UM DOCE CHEIRO A VERDE -MAR
Tinha arrefecido bastante, antes
ainda que o sol mergulhasse lá em baixo no mar envolto em névoa, como acontece quando o Jordano mergulha no latão o ferro incandescente moldado na bigorna.
A noite apanhou-me a meio do
brejo, silenciosa, como se ralos e mochos tivessem adivinhado a invernia.
Estiquei o passo procurando não sair do carreiro, na escuridão entrecortada por
aquele pedaço de crescente, que espreitava fugazmente entre os retalhos das
pesadas nuvens. Nem as rãs, que cantam antes da chuva, se faziam ouvir nos
charcos que salpicavam o alagadiço dum lado e outro da vereda.
Gotinhas frias, picavam-me o
pescoço aquecido pelo esforço da caminhada e as pernas abaixo dos calções de
cotim coçado.
O monte ainda era longe, e em menos
de meia hora não me punha lá. A não ser…Comecei a correr, tanto mais que o
vento tinha descido das alturas a açoitar as urzes os tojos e os pastos do
brejo, carregando forte a chuva que me repassava a camisa de fioco, gotejava no
rosto a escorrer-se pelo pescoço e costas, explorando o corpo ensopado.
Ao chegar à gurita no alto do
cerrinho, vi lá em baixo na varja as manchas escuras do monte e da arramada, como dois bichos adormecidos ao lado da ceara de centeio.
Chegando ao rossio, hesitei junto
ao forno para, decidido, disparar feito num pinto na direcção da arramada.

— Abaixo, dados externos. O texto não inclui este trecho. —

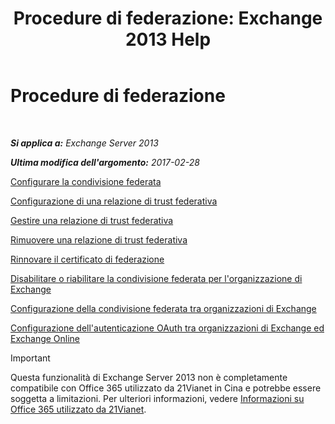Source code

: ﻿---
title: 'Procedure di federazione: Exchange 2013 Help'
TOCTitle: Procedure di federazione
ms:assetid: 124d7253-095c-428e-b8f7-f43a9a2d0150
ms:mtpsurl: https://technet.microsoft.com/it-it/library/JJ676768(v=EXCHG.150)
ms:contentKeyID: 50480026
ms.date: 05/22/2018
mtps_version: v=EXCHG.150
ms.translationtype: MT
---

# Procedure di federazione

 

_**Si applica a:** Exchange Server 2013_

_**Ultima modifica dell'argomento:** 2017-02-28_

[Configurare la condivisione federata](configure-federated-sharing-exchange-2013-help.md)

[Configurazione di una relazione di trust federativa](configure-a-federation-trust-exchange-2013-help.md)

[Gestire una relazione di trust federativa](manage-a-federation-trust-exchange-2013-help.md)

[Rimuovere una relazione di trust federativa](remove-a-federation-trust-exchange-2013-help.md)

[Rinnovare il certificato di federazione](renew-the-federation-certificate-exchange-2013-help.md)

[Disabilitare o riabilitare la condivisione federata per l'organizzazione di Exchange](disable-or-re-enable-federated-sharing-for-your-exchange-organization-exchange-2013-help.md)

[Configurazione della condivisione federata tra organizzazioni di Exchange](configuring-federated-sharing-between-exchange-organizations-exchange-2013-help.md)

[Configurazione dell'autenticazione OAuth tra organizzazioni di Exchange ed Exchange Online](configure-oauth-authentication-between-exchange-and-exchange-online-organizations-exchange-2013-help.md)


> [!IMPORTANT]
> Questa funzionalità di Exchange Server 2013 non è completamente compatibile con Office 365 utilizzato da 21Vianet in Cina e potrebbe essere soggetta a limitazioni. Per ulteriori informazioni, vedere <A href="https://go.microsoft.com/fwlink/?linkid=313640">Informazioni su Office 365 utilizzato da 21Vianet</A>.


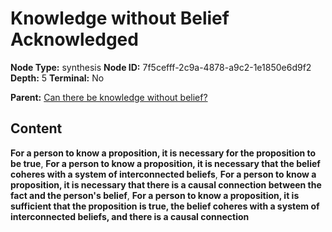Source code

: # Knowledge without Belief Acknowledged

**Node Type:** synthesis
**Node ID:** 7f5cefff-2c9a-4878-a9c2-1e1850e6d9f2
**Depth:** 5
**Terminal:** No

**Parent:** [Can there be knowledge without belief?](can-there-be-knowledge-without-belief-antithesis-54b39704-4b79-474f-b7e2-c5624760e72d.md)

## Content

**For a person to know a proposition, it is necessary for the proposition to be true**, **For a person to know a proposition, it is necessary that the belief coheres with a system of interconnected beliefs**, **For a person to know a proposition, it is necessary that there is a causal connection between the fact and the person's belief**, **For a person to know a proposition, it is sufficient that the proposition is true, the belief coheres with a system of interconnected beliefs, and there is a causal connection**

O vaqueiro já tinha cévado devido
ao temporal e acabava de passar a laçada pelos cornos da última vaca.
Olhou-me espantado. Depois
presenteou-me com um sorriso desfalcado, alumiado aos laivos pelas labaredas
que devoravam apetitosas, estaladiços cepos de sobro no canto preto da
arramada.
- Oh, Ti Manel Domingos. Estou
todo molhado.
Sem pressas nem demora, deu-me a
manta de lã comprada na última feira da Barreira com estima no gesto. Pendurou-me
os calções e a camisa num varal perto do fogo, as pontas apoiadas em dois
mochos, enquanto enrolado na manta, mergulhei na palha de um fardo desmanchado.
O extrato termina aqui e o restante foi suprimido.